* _Problem description_:
What lines in the records include the string "February"? Return each one.

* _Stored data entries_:

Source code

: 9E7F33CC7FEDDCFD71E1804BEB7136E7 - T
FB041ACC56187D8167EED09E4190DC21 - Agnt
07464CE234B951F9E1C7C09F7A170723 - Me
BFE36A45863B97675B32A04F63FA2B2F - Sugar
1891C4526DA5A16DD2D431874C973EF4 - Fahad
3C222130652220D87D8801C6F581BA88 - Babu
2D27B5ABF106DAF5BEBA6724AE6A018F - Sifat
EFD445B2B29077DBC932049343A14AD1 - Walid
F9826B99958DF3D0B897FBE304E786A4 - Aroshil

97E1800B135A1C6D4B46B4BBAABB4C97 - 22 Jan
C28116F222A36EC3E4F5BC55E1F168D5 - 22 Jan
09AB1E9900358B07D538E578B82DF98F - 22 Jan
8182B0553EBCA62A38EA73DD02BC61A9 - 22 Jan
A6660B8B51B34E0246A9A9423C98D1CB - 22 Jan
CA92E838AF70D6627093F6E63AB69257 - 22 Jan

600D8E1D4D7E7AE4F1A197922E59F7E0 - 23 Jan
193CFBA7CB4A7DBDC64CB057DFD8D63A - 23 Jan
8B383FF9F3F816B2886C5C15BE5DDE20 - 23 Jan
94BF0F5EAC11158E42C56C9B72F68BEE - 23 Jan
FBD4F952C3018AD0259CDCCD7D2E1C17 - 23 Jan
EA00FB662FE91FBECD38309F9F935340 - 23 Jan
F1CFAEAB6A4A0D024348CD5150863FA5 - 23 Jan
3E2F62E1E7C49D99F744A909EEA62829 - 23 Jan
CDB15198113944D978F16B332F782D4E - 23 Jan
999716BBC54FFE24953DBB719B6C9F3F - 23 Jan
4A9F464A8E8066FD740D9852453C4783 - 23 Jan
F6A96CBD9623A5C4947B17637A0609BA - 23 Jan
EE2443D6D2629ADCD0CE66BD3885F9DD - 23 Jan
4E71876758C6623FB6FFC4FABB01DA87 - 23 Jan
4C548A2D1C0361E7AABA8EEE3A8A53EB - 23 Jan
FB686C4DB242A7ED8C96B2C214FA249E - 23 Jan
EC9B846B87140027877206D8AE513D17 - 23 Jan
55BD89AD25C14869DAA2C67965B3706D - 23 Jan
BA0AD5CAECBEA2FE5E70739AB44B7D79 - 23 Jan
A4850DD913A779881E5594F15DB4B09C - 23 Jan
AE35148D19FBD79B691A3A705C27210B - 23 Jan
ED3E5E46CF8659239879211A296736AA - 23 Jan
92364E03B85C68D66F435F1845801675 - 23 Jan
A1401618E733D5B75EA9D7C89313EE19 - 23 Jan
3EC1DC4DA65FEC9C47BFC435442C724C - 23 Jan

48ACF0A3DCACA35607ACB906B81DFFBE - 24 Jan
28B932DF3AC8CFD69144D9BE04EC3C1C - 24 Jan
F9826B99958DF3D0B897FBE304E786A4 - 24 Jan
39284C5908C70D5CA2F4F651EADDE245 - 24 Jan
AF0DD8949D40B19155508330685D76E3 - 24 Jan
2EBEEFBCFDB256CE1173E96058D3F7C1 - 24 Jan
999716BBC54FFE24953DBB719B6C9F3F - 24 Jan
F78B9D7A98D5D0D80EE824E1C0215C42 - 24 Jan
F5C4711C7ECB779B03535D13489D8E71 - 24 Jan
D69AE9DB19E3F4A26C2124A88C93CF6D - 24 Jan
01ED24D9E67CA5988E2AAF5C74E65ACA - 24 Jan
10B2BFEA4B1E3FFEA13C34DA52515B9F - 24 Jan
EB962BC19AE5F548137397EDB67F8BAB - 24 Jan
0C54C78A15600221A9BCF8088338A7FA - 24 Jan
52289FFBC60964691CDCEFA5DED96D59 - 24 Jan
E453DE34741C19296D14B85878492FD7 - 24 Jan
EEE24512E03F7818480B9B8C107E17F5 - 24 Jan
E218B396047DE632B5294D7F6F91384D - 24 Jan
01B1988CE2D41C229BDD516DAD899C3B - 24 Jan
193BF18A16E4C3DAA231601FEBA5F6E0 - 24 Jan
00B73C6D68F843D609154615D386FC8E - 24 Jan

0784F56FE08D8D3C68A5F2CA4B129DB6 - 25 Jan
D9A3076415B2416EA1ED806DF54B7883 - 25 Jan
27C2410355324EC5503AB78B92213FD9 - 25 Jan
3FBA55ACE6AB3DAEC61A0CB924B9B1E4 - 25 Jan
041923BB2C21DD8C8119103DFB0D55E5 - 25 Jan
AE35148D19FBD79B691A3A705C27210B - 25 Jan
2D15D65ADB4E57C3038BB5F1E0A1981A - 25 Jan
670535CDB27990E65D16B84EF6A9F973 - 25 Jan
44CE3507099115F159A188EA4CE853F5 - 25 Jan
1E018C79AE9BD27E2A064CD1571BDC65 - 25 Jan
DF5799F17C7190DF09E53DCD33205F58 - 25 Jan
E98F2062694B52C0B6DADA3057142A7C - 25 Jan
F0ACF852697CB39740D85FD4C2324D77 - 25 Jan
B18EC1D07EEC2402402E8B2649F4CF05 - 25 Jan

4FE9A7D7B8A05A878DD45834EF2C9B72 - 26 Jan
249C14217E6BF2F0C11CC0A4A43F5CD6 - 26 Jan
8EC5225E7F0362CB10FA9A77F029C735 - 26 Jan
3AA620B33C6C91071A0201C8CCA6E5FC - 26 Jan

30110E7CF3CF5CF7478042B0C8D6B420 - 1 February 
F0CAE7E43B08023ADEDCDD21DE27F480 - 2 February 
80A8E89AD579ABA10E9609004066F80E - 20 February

* _Exercise output_:
30110E7CF3CF5CF7478042B0C8D6B420 - 1 February 
F0CAE7E43B08023ADEDCDD21DE27F480 - 2 February 
80A8E89AD579ABA10E9609004066F80E - 20 February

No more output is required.